Prior to Zoe's eighth-grade year, Al got a job in Europe coaching hockey at a sports academy in St. Polten, Austria, about a 45-minute drive from Vienna. It was a great opportunity for Al and a chance for Zak to continue his hockey training at the academy, which also offered numerous other athletic chances for youngsters. Zoe made the move overseas as well.
 
"It was crazy. It was a big adventure for me, my dad and my brother," said Zoe. "It was just something different. I was 12. I had this incredible opportunity in front of me to travel Europe."
 
But the incredible opportunity meant finding a sport to take at the academy, an academy that didn't offer softball. So Zoe turned back to her original love, dance. Only this time it was taught by a professional Russian ballet instructor.
 
"In order for her to be a part of that, we had to find a sport for her," said Al. "She probably could have gotten by on the basketball or volleyball. She was not a soccer player. But then the dance opportunity came. Even though she worked pretty hard, you could start to see her passion leave dance and become really, really part of what softball was. The discipline of the dance was really good for her. Just learning how to commit herself to a craft and try to get better."
 
Zoe agrees.
 
"The dance I had been doing was just for fun," said Zoe. "It was more social. No competition or anything. I think that's what I liked about ballet (in Austria). You were beating out people for a ballet position.
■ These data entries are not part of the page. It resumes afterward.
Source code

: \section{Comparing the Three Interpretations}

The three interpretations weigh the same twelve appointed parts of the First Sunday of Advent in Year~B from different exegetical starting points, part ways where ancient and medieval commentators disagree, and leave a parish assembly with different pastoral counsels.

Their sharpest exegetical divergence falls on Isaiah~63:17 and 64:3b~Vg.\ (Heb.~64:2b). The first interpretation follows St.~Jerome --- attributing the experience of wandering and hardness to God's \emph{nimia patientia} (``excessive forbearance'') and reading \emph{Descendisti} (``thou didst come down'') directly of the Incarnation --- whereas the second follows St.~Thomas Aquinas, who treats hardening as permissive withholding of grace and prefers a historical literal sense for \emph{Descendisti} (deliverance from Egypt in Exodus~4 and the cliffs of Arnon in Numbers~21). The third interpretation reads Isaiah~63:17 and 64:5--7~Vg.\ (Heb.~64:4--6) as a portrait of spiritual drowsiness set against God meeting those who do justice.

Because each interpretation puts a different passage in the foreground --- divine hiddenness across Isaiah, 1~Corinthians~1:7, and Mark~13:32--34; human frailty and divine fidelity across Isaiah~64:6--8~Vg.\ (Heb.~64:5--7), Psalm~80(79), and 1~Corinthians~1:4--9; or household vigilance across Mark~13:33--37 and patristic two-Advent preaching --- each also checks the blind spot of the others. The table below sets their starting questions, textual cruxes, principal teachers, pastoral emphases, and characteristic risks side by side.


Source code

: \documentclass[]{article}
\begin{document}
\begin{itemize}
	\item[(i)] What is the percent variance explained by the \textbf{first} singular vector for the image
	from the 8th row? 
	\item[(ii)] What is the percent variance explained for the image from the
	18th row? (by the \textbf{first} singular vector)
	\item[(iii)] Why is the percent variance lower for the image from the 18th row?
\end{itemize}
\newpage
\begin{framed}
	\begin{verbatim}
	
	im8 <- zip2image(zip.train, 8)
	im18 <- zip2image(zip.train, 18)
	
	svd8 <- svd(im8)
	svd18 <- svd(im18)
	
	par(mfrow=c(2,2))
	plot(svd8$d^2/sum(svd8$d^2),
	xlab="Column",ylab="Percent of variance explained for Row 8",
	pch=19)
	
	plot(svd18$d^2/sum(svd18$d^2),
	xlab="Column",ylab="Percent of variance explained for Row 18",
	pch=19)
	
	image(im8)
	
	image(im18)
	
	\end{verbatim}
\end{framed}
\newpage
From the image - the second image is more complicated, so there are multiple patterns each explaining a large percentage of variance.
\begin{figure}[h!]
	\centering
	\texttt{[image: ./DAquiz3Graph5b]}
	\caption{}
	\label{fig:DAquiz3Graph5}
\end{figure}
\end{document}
The instructor (Frau Uszedmanoba) was always talking about that … being a professional ballerina. She would say, 'You have things to work on. Go fix it and I will see you next week.' It was more feedback for me, and it was like now go hone your craft. I really liked that about dance.
 
"I think that's why I put in so much time now to know my swing. To watch film and do slow motion video work. To do a bunch of analytics on my swing and on my average and on my statistics. I think that kinda started there. How could I be at my best and use the things that I have to my advantage?"
 
Although she enrolled in dance at the sports academy that year, Zoe never quit working on softball.
 
"After the guys would get off the ice, she would drag me over to the corner of the rink and would set up a pitching lane," laughed Al. "And then we would go to one of the tennis domes and set up a batting cage and she would put in the extra work. She never slowed down."
 
"I would take the bus to school," Zoe said. "I would take the bus to dance classes. It was just all a big adventure. My dad and I lived in the apartment and my brother lived on campus at the sports academy. It was basically my dad and I hanging out. When he had extra time, we would go hit or pitch at the hockey rink. We would step off 43 feet, and I would pitch. One day he pulled out the radar gun they used for slap shots for the hockey guys. We were working radar stuff with my pitching at the end of the hockey rink. Everyone looked at us like we were crazy."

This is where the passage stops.